● **Task instructions**: Line tally for "high": state how many lines of the entries include it, with no other text.

╭──

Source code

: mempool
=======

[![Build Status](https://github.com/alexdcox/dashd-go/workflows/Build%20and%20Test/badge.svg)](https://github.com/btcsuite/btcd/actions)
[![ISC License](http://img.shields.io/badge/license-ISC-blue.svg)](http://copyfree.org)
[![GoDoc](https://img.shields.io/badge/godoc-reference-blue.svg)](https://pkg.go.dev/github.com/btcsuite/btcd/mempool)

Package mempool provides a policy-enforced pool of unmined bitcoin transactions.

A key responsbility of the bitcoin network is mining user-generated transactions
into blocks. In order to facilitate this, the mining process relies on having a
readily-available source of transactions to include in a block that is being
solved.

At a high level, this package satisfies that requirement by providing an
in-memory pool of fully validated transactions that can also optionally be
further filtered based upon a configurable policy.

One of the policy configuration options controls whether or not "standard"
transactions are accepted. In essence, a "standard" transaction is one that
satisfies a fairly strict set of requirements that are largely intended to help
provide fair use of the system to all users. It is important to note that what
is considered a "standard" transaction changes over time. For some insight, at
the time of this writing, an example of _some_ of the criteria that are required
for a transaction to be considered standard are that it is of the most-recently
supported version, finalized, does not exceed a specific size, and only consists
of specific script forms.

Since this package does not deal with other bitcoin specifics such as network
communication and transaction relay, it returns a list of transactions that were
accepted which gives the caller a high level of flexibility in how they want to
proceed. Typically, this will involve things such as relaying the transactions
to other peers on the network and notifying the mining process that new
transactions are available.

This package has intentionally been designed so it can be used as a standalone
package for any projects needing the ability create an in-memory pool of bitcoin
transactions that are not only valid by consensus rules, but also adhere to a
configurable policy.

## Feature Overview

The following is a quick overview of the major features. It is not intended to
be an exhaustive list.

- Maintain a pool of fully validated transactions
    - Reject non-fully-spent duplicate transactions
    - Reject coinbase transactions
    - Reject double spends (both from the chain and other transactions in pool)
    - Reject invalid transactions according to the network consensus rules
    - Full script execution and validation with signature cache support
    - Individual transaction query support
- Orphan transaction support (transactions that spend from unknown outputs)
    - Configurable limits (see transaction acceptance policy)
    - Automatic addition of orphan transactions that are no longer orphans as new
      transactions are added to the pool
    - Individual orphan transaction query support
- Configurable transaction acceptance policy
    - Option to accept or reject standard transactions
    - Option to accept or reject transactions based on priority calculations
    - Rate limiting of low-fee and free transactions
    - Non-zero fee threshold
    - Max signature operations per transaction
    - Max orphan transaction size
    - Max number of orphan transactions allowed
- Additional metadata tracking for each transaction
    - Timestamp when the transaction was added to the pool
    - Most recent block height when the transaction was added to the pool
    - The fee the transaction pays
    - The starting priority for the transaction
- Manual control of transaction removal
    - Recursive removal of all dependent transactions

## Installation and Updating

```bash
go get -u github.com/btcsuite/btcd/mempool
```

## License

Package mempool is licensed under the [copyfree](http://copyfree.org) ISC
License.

╰──

● **Solution to this problem**: 2